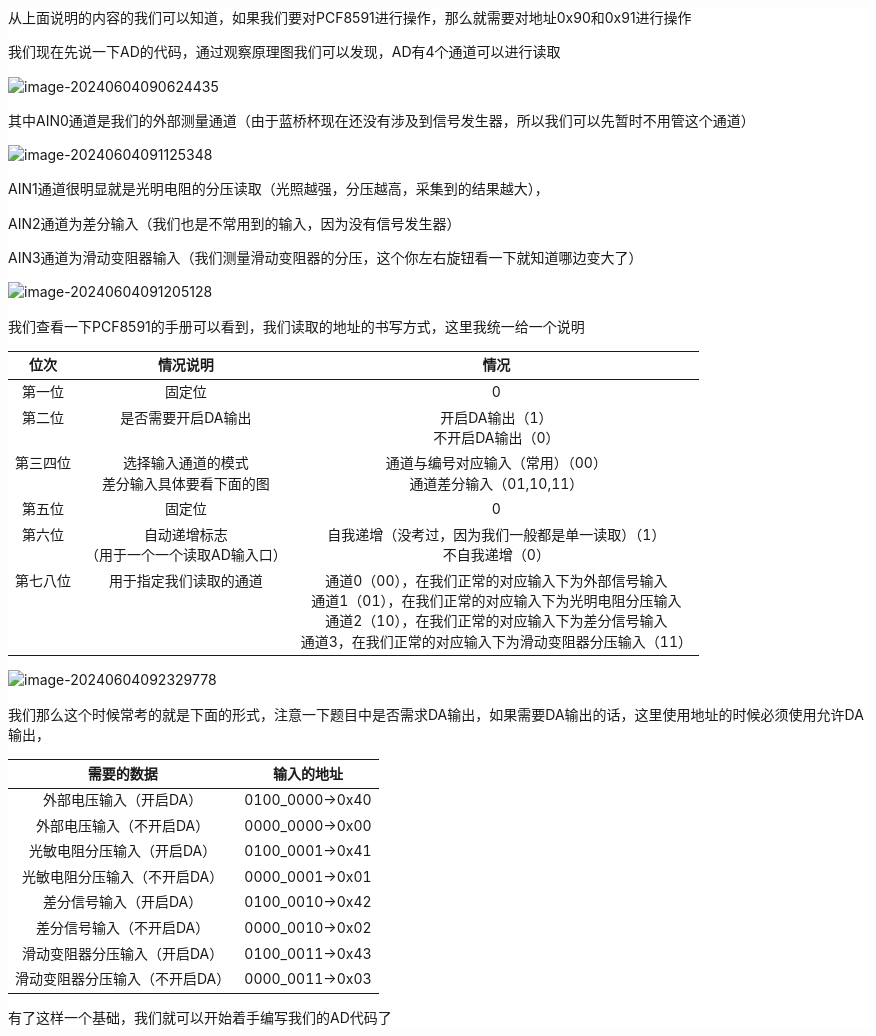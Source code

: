 从上面说明的内容的我们可以知道，如果我们要对PCF8591进行操作，那么就需要对地址0x90和0x91进行操作

我们现在先说一下AD的代码，通过观察原理图我们可以发现，AD有4个通道可以进行读取

![image-20240604090624435](https://s2.loli.net/2024/06/07/hswAvxcGJIzaTCr.png)

其中AIN0通道是我们的外部测量通道（由于蓝桥杯现在还没有涉及到信号发生器，所以我们可以先暂时不用管这个通道）

![image-20240604091125348](https://s2.loli.net/2024/06/07/MaXAhJ7doT1RjN3.png)

AIN1通道很明显就是光明电阻的分压读取（光照越强，分压越高，采集到的结果越大），

AIN2通道为差分输入（我们也是不常用到的输入，因为没有信号发生器）

AIN3通道为滑动变阻器输入（我们测量滑动变阻器的分压，这个你左右旋钮看一下就知道哪边变大了）

![image-20240604091205128](https://s2.loli.net/2024/06/07/O9723EqKubWDUzl.png)

我们查看一下PCF8591的手册可以看到，我们读取的地址的书写方式，这里我统一给一个说明

|   位次   |                     情况说明                     |                             情况                             |
| :------: | :----------------------------------------------: | :----------------------------------------------------------: |
|  第一位  |                      固定位                      |                              0                               |
|  第二位  |                是否需要开启DA输出                |            开启DA输出（1）<br />不开启DA输出（0）            |
| 第三四位 | 选择输入通道的模式<br />差分输入具体要看下面的图 | 通道与编号对应输入（常用）（00）<br />通道差分输入（01,10,11） |
|  第五位  |                      固定位                      |                              0                               |
|  第六位  |  自动递增标志<br />（用于一个一个读取AD输入口）  | 自我递增（没考过，因为我们一般都是单一读取）（1）<br />不自我递增（0） |
| 第七八位 |              用于指定我们读取的通道              | 通道0（00），在我们正常的对应输入下为外部信号输入<br />通道1（01），在我们正常的对应输入下为光明电阻分压输入<br />通道2（10），在我们正常的对应输入下为差分信号输入<br />通道3，在我们正常的对应输入下为滑动变阻器分压输入（11） |


![image-20240604092329778](https://s2.loli.net/2024/06/07/Z3nqoYTKGVXPwAj.png)

我们那么这个时候常考的就是下面的形式，注意一下题目中是否需求DA输出，如果需要DA输出的话，这里使用地址的时候必须使用允许DA输出，

|           需要的数据           |   输入的地址    |
| :----------------------------: | :-------------: |
|     外部电压输入（开启DA）     | 0100_0000->0x40 |
|    外部电压输入（不开启DA）    | 0000_0000->0x00 |
|   光敏电阻分压输入（开启DA）   | 0100_0001->0x41 |
|  光敏电阻分压输入（不开启DA）  | 0000_0001->0x01 |
|     差分信号输入（开启DA）     | 0100_0010->0x42 |
|    差分信号输入（不开启DA）    | 0000_0010->0x02 |
|  滑动变阻器分压输入（开启DA）  | 0100_0011->0x43 |
| 滑动变阻器分压输入（不开启DA） | 0000_0011->0x03 |

有了这样一个基础，我们就可以开始着手编写我们的AD代码了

********************

# Assigned task
Show me each line of the listing above with "外部电压输入" in it.

# Final answer
|     外部电压输入（开启DA）     | 0100_0000->0x40 |
|    外部电压输入（不开启DA）    | 0000_0000->0x00 |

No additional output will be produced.